→ WORK INSTRUCTIONS:
After finding the line containing "định vai trò" below, please output that line and each following one through the line containing "Bản Tin Khám", exactly as written.

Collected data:
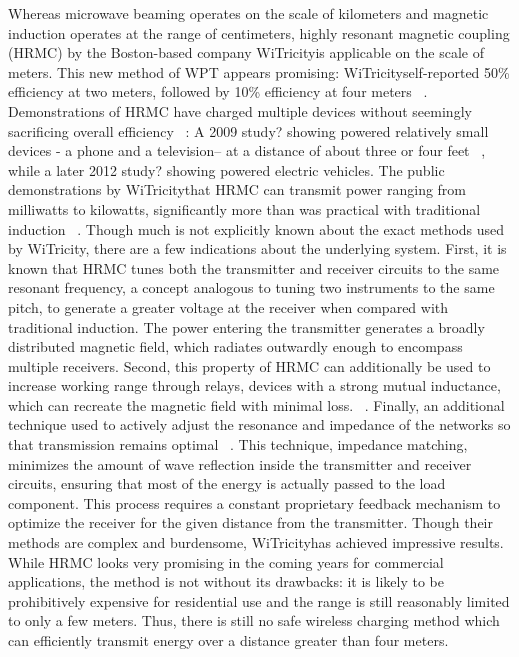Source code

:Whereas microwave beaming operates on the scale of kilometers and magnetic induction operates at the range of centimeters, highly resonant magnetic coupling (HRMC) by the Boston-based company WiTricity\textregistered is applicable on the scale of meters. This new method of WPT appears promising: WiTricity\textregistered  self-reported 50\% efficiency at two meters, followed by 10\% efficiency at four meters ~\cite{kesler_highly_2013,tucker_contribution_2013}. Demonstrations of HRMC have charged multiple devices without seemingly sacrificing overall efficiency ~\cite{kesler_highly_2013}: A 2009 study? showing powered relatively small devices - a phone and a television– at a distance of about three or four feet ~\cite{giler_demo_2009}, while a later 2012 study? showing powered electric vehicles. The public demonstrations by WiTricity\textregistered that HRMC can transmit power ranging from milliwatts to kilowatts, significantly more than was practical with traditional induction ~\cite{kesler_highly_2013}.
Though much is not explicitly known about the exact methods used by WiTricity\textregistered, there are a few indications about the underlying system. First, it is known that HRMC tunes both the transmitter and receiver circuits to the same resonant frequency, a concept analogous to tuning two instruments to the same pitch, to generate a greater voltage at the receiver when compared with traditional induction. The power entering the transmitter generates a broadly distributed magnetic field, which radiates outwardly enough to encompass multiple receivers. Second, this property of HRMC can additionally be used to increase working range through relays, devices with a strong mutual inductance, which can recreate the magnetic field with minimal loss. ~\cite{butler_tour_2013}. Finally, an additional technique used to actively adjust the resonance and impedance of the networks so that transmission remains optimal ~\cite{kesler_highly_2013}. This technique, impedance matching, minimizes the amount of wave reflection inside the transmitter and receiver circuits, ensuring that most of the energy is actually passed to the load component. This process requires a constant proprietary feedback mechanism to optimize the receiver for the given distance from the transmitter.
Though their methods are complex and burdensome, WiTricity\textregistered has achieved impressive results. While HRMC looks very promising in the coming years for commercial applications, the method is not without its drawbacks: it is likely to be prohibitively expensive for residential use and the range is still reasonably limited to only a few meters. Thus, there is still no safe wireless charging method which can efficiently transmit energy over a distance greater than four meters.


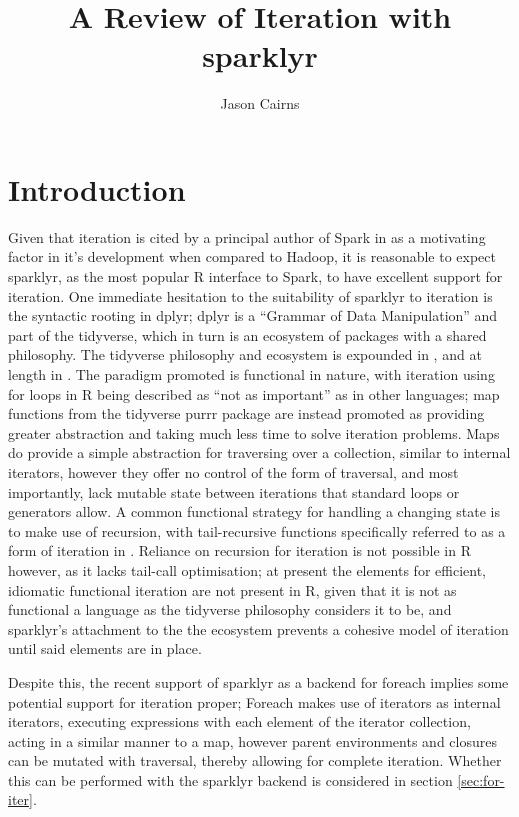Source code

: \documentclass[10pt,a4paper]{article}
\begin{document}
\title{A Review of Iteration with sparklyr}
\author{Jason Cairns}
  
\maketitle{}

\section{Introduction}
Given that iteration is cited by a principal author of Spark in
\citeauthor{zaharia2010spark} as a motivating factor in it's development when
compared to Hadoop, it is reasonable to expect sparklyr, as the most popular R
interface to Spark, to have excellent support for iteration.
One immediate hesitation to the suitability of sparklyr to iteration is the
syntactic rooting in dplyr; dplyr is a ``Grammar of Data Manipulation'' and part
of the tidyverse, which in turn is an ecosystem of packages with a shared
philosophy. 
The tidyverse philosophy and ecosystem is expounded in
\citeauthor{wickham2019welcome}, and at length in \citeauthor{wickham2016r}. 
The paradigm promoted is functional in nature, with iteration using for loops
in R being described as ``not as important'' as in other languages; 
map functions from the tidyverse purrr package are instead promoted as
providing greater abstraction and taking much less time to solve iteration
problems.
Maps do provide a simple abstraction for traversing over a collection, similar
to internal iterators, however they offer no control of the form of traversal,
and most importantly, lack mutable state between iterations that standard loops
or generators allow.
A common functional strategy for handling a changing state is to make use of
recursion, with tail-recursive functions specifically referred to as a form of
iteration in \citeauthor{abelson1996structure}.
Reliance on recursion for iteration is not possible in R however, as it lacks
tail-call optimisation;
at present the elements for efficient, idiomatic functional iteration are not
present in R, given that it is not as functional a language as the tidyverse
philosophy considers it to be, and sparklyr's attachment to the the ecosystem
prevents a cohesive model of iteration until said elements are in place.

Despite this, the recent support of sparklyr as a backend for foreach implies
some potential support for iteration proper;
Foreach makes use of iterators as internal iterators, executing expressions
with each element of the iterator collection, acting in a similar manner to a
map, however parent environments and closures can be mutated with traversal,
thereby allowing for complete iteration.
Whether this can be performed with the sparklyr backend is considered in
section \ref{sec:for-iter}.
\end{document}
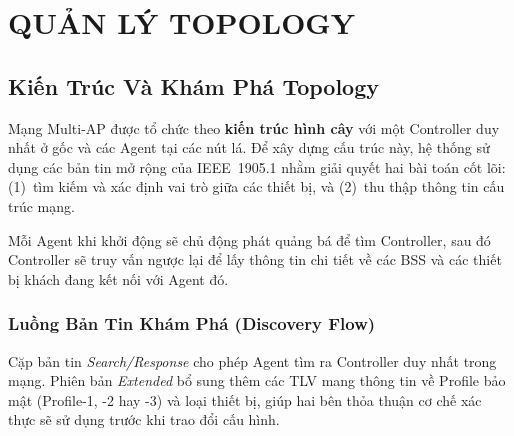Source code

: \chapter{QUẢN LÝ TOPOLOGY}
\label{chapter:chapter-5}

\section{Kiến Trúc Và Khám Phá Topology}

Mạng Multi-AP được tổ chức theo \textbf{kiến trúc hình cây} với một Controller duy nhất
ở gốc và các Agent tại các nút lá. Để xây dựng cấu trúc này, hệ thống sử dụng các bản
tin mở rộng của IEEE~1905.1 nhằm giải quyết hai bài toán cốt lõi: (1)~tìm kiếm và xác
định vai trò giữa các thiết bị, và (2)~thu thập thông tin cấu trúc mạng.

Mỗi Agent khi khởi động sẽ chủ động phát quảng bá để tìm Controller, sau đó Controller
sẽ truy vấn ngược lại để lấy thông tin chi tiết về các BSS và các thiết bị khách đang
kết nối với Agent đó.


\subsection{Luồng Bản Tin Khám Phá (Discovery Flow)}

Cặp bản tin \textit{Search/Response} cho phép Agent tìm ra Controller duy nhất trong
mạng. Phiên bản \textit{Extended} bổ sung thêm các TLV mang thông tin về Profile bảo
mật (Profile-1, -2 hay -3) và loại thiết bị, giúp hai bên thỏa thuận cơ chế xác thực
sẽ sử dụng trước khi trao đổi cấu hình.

→ OUTPUT OF THE EXERCISE:
định vai trò giữa các thiết bị, và (2)~thu thập thông tin cấu trúc mạng.

Mỗi Agent khi khởi động sẽ chủ động phát quảng bá để tìm Controller, sau đó Controller
sẽ truy vấn ngược lại để lấy thông tin chi tiết về các BSS và các thiết bị khách đang
kết nối với Agent đó.


\subsection{Luồng Bản Tin Khám Phá (Discovery Flow)}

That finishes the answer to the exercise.